▸ Input data

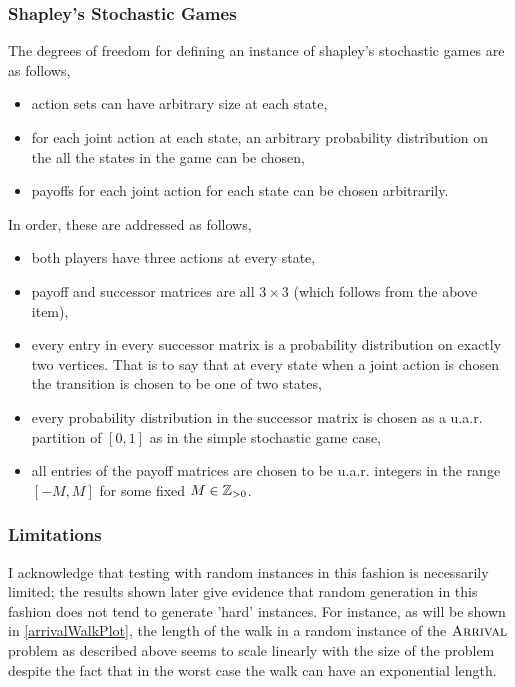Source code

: \subsubsection{Shapley's Stochastic Games} \label{shapleyRandom}
The degrees of freedom for defining an instance of shapley's stochastic games are as follows,
\begin{itemize}
  \item action sets can have arbitrary size at each state,
  \item for each joint action at each state, an arbitrary probability distribution on the all
    the states in the game can be chosen,
  \item payoffs for each joint action for each state can be chosen arbitrarily.
\end{itemize}
In order, these are addressed as follows,
\begin{itemize}
  \item both players have three actions at every state,
  \item payoff and successor matrices are all $3 \times 3$ (which follows from the above item),
  \item every entry in every successor matrix is a probability distribution on exactly two vertices.
    That is to say that at every state when a joint action is chosen the transition is chosen
    to be one of two states,
  \item every probability distribution in the successor matrix is chosen as a u.a.r. partition of $[0, 1]$
    as in the simple stochastic game case,
  \item all entries of the payoff matrices are chosen to be u.a.r. integers in the range $[-M, M]$ for some
    fixed $M \in \mathbb{Z}_{> 0}$.
\end{itemize}
\subsubsection{Limitations}
I acknowledge that testing with random instances in this fashion is necessarily limited; the results
shown later give evidence that random generation in this fashion does not tend to generate 'hard' instances.
For instance, as will be shown in \cref{arrivalWalkPlot}, the length of the walk in a random instance
of the $\textsc{Arrival}$ problem as described above seems to scale linearly with the size of the problem despite
the fact that in the worst case the walk can have an exponential length.
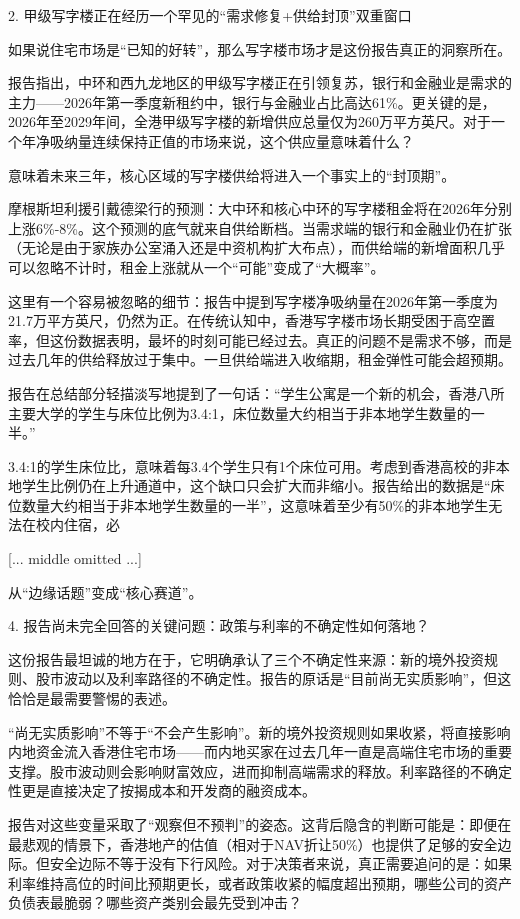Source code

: \documentclass[11pt]{ctexart}
\begin{document}
2. 甲级写字楼正在经历一个罕见的“需求修复+供给封顶”双重窗口

如果说住宅市场是“已知的好转”，那么写字楼市场才是这份报告真正的洞察所在。

报告指出，中环和西九龙地区的甲级写字楼正在引领复苏，银行和金融业是需求的主力——2026年第一季度新租约中，银行与金融业占比高达61\%。更关键的是，2026年至2029年间，全港甲级写字楼的新增供应总量仅为260万平方英尺。对于一个年净吸纳量连续保持正值的市场来说，这个供应量意味着什么？

意味着未来三年，核心区域的写字楼供给将进入一个事实上的“封顶期”。

摩根斯坦利援引戴德梁行的预测：大中环和核心中环的写字楼租金将在2026年分别上涨6\%-8\%。这个预测的底气就来自供给断档。当需求端的银行和金融业仍在扩张（无论是由于家族办公室涌入还是中资机构扩大布点），而供给端的新增面积几乎可以忽略不计时，租金上涨就从一个“可能”变成了“大概率”。

这里有一个容易被忽略的细节：报告中提到写字楼净吸纳量在2026年第一季度为21.7万平方英尺，仍然为正。在传统认知中，香港写字楼市场长期受困于高空置率，但这份数据表明，最坏的时刻可能已经过去。真正的问题不是需求不够，而是过去几年的供给释放过于集中。一旦供给端进入收缩期，租金弹性可能会超预期。

报告在总结部分轻描淡写地提到了一句话：“学生公寓是一个新的机会，香港八所主要大学的学生与床位比例为3.4:1，床位数量大约相当于非本地学生数量的一半。”

3.4:1的学生床位比，意味着每3.4个学生只有1个床位可用。考虑到香港高校的非本地学生比例仍在上升通道中，这个缺口只会扩大而非缩小。报告给出的数据是“床位数量大约相当于非本地学生数量的一半”，这意味着至少有50\%的非本地学生无法在校内住宿，必

[... middle omitted ...]

从“边缘话题”变成“核心赛道”。

4. 报告尚未完全回答的关键问题：政策与利率的不确定性如何落地？

这份报告最坦诚的地方在于，它明确承认了三个不确定性来源：新的境外投资规则、股市波动以及利率路径的不确定性。报告的原话是“目前尚无实质影响”，但这恰恰是最需要警惕的表述。

“尚无实质影响”不等于“不会产生影响”。新的境外投资规则如果收紧，将直接影响内地资金流入香港住宅市场——而内地买家在过去几年一直是高端住宅市场的重要支撑。股市波动则会影响财富效应，进而抑制高端需求的释放。利率路径的不确定性更是直接决定了按揭成本和开发商的融资成本。

报告对这些变量采取了“观察但不预判”的姿态。这背后隐含的判断可能是：即便在最悲观的情景下，香港地产的估值（相对于NAV折让50\%）也提供了足够的安全边际。但安全边际不等于没有下行风险。对于决策者来说，真正需要追问的是：如果利率维持高位的时间比预期更长，或者政策收紧的幅度超出预期，哪些公司的资产负债表最脆弱？哪些资产类别会最先受到冲击？
\end{document}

▸ Assignment
In the entries above, find the line holding "exactly two vertices." and the line holding "to be one of", then retype exactly those two lines and every line between them, and nothing else.

▸ Completed task
  \item every entry in every successor matrix is a probability distribution on exactly two vertices.
    That is to say that at every state when a joint action is chosen the transition is chosen
    to be one of two states,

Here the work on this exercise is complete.